## Given data:
------------------------------------------------

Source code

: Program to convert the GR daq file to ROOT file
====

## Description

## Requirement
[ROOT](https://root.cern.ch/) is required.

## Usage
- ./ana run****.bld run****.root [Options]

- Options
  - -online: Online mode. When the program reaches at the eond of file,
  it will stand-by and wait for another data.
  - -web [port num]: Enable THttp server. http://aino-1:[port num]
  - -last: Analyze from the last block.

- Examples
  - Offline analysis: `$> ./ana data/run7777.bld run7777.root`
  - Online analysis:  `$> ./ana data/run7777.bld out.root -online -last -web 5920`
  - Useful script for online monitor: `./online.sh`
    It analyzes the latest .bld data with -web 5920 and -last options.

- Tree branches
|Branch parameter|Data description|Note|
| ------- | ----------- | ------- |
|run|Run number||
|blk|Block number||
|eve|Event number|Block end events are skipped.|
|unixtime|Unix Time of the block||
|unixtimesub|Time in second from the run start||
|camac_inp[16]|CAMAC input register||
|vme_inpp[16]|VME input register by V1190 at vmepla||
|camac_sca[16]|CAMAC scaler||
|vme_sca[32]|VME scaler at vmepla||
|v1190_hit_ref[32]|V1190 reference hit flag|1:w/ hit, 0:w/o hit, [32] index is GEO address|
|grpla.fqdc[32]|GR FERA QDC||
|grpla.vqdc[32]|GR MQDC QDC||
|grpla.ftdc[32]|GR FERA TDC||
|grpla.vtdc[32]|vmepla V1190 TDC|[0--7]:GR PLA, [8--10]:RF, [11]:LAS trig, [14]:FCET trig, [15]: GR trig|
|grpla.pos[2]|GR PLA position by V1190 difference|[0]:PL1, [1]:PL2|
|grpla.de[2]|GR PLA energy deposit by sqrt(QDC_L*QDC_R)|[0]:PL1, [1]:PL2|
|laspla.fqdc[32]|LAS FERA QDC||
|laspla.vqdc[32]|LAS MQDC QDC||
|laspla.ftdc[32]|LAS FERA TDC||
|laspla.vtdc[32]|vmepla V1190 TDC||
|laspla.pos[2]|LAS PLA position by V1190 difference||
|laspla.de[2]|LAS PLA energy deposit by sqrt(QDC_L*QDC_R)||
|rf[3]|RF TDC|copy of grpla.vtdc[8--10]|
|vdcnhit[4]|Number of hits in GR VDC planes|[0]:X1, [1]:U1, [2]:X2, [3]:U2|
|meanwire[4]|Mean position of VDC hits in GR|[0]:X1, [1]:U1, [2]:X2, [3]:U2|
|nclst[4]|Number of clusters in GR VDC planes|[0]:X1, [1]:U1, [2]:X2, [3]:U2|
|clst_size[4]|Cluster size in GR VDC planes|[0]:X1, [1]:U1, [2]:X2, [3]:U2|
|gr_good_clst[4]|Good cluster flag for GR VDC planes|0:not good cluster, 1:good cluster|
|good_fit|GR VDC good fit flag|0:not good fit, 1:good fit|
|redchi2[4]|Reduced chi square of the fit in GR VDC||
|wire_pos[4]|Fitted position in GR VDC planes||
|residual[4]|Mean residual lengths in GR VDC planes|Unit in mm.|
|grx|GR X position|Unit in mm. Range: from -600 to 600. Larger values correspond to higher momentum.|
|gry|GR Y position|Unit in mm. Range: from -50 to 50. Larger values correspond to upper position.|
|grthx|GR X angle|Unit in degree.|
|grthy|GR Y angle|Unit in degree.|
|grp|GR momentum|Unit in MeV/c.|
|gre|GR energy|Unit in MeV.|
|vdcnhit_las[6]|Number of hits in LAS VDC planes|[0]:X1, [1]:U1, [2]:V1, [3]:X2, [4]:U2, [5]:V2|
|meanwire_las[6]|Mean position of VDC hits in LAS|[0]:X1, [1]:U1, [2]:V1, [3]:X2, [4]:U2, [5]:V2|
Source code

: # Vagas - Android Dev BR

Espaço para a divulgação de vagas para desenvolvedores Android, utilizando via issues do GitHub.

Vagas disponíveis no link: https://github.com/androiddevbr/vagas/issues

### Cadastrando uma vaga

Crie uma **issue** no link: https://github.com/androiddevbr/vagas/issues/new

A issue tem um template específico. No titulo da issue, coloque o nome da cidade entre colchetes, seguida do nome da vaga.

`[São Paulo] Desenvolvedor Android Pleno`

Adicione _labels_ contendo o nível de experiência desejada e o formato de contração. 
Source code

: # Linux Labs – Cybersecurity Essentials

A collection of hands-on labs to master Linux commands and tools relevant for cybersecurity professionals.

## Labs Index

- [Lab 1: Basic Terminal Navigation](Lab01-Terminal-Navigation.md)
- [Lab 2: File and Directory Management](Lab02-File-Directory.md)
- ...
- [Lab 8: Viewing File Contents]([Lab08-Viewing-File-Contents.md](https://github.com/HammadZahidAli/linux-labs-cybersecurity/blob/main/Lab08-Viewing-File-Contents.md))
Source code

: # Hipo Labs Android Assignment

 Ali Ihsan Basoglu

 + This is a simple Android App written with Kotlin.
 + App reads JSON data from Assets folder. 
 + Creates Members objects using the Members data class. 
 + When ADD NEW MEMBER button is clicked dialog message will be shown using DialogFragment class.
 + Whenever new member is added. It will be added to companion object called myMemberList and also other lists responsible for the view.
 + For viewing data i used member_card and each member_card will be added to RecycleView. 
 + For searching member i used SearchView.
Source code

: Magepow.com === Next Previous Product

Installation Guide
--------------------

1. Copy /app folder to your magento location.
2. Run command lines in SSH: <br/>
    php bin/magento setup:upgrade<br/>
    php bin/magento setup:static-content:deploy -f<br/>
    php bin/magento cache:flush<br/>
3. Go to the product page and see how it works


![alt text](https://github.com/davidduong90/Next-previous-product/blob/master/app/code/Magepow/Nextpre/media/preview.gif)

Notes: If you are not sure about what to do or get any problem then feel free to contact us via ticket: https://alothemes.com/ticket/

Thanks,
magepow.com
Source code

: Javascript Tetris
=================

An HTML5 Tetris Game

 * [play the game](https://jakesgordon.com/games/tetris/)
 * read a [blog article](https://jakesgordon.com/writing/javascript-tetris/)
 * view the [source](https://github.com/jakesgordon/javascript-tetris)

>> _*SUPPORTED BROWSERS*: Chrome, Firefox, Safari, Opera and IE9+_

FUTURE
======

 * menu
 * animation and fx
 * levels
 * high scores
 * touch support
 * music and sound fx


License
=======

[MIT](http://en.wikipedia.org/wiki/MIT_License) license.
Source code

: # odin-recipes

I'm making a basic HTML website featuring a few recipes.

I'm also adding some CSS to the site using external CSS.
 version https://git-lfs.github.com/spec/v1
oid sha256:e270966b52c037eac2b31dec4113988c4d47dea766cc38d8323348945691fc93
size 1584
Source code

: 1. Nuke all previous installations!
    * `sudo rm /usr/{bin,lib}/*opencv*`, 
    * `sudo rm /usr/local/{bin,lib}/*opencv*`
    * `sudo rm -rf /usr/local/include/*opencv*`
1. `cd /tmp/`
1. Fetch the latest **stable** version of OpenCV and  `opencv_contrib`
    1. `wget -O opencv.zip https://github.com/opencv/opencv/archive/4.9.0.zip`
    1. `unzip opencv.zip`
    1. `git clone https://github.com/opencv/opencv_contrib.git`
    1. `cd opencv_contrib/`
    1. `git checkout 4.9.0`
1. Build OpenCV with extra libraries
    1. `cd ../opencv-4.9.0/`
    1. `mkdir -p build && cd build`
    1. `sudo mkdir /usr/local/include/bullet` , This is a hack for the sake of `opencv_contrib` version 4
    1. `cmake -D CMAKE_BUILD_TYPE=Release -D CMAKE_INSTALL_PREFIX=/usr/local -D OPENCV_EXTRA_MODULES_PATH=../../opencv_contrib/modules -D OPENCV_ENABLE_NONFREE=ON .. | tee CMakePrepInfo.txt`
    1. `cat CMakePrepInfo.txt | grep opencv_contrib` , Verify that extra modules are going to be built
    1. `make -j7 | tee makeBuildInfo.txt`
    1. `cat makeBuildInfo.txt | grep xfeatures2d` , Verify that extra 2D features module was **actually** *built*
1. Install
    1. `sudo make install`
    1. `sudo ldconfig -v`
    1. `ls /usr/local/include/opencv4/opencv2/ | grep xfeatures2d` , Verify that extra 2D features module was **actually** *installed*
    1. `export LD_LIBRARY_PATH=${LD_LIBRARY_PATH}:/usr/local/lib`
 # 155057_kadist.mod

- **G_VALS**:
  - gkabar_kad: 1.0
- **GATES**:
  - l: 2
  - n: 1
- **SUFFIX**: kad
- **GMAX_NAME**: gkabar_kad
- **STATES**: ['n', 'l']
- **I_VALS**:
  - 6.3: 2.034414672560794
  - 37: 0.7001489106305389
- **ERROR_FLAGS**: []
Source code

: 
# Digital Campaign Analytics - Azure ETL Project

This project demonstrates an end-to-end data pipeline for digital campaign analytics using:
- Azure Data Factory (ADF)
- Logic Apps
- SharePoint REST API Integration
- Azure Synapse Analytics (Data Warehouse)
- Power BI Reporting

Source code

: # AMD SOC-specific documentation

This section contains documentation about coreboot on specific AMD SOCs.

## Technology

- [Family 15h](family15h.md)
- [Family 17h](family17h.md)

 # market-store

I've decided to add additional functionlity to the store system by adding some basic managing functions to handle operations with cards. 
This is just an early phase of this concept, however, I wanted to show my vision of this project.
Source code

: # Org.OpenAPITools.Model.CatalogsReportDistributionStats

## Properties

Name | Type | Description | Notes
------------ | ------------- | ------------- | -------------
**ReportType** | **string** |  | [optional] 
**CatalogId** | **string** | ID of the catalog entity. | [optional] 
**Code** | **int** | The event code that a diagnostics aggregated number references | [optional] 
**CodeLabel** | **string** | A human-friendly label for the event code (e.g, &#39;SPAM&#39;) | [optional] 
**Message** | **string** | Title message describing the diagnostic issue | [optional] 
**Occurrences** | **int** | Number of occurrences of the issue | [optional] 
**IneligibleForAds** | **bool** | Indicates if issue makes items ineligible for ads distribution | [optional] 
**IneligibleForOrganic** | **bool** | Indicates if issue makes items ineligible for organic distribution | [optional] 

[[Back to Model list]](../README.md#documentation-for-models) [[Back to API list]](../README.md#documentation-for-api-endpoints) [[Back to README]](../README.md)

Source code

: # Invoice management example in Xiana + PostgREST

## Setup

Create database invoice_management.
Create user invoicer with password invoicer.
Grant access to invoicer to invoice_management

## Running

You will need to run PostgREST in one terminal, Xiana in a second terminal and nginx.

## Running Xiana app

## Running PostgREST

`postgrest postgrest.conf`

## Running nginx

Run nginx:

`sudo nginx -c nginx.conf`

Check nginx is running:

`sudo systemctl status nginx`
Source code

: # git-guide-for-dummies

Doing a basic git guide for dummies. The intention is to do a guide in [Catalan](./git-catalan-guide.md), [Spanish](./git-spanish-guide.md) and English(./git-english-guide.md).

------------------------------------------------

## Task description:
Scan the data above for the string "input". Copy every line in which it appears.

## Solution below:
|camac_inp[16]|CAMAC input register||
|vme_inpp[16]|VME input register by V1190 at vmepla||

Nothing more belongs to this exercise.